* [Assignment] Copy verbatim the block of lines in the entries below whose first line contains "## References" and whose last line contains "ECHO = fb.com/buananet.pangkalanbun". Leave out all other lines.
(Records for the task)
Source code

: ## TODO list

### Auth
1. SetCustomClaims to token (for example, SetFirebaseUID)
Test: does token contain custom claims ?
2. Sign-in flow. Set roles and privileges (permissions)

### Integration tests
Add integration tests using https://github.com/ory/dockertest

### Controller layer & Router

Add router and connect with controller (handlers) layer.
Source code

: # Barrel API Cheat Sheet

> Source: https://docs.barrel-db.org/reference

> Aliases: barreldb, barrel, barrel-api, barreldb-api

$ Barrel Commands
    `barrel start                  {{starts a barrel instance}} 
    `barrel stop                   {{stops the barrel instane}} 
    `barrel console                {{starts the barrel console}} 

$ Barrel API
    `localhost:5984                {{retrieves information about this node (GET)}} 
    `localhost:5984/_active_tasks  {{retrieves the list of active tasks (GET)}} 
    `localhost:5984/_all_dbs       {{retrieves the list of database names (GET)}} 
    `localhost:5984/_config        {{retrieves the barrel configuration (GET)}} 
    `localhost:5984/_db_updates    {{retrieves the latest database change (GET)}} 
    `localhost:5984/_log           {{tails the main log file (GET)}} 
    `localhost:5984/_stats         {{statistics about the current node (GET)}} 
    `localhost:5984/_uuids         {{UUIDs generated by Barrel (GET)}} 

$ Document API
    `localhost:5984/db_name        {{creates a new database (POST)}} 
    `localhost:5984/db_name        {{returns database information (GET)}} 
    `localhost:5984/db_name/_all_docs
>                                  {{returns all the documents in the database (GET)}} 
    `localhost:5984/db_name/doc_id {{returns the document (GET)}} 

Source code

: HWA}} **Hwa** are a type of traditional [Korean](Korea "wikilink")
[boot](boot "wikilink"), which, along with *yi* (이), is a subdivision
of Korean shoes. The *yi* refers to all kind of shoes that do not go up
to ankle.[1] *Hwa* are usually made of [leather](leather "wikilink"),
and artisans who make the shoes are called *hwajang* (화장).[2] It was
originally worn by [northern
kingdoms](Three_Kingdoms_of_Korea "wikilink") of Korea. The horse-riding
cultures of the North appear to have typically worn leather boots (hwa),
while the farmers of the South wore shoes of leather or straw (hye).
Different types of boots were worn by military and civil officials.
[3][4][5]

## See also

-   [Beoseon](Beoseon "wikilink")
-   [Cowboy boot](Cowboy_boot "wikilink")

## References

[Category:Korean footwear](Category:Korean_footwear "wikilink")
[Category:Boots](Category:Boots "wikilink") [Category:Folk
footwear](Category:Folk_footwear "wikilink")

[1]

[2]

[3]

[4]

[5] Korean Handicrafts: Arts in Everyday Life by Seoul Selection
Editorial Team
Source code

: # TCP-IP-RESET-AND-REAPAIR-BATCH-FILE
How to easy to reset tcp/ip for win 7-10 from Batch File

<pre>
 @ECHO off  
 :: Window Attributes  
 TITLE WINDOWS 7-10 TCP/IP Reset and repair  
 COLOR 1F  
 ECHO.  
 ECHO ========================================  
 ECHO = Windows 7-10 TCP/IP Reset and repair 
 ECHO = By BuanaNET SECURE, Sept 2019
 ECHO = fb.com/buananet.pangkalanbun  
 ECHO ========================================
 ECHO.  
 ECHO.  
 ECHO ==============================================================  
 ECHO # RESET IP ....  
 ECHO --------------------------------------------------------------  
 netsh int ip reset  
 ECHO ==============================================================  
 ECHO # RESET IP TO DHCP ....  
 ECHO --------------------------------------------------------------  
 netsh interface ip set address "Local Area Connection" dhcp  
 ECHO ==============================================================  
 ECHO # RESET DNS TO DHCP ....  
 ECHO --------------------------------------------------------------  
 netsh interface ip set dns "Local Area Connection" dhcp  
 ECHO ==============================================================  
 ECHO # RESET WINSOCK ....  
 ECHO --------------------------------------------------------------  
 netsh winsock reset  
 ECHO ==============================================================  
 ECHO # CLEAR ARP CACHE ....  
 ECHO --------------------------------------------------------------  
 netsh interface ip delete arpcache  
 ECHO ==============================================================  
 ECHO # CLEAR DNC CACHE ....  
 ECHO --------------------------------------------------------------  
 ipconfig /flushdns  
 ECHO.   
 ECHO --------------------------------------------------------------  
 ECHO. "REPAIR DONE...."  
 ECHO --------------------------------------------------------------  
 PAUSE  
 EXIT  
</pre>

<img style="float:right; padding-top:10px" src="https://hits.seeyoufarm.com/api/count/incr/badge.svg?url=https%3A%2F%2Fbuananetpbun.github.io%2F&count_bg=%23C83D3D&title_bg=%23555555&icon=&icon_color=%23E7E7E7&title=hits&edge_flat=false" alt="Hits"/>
(End Records for the task)
* [Exercise result]
## References

[Category:Korean footwear](Category:Korean_footwear "wikilink")
[Category:Boots](Category:Boots "wikilink") [Category:Folk
footwear](Category:Folk_footwear "wikilink")

[1]

[2]

[3]

[4]

[5] Korean Handicrafts: Arts in Everyday Life by Seoul Selection
Editorial Team
Source code

: # TCP-IP-RESET-AND-REAPAIR-BATCH-FILE
How to easy to reset tcp/ip for win 7-10 from Batch File

<pre>
 @ECHO off  
 :: Window Attributes  
 TITLE WINDOWS 7-10 TCP/IP Reset and repair  
 COLOR 1F  
 ECHO.  
 ECHO ========================================  
 ECHO = Windows 7-10 TCP/IP Reset and repair 
 ECHO = By BuanaNET SECURE, Sept 2019
 ECHO = fb.com/buananet.pangkalanbun  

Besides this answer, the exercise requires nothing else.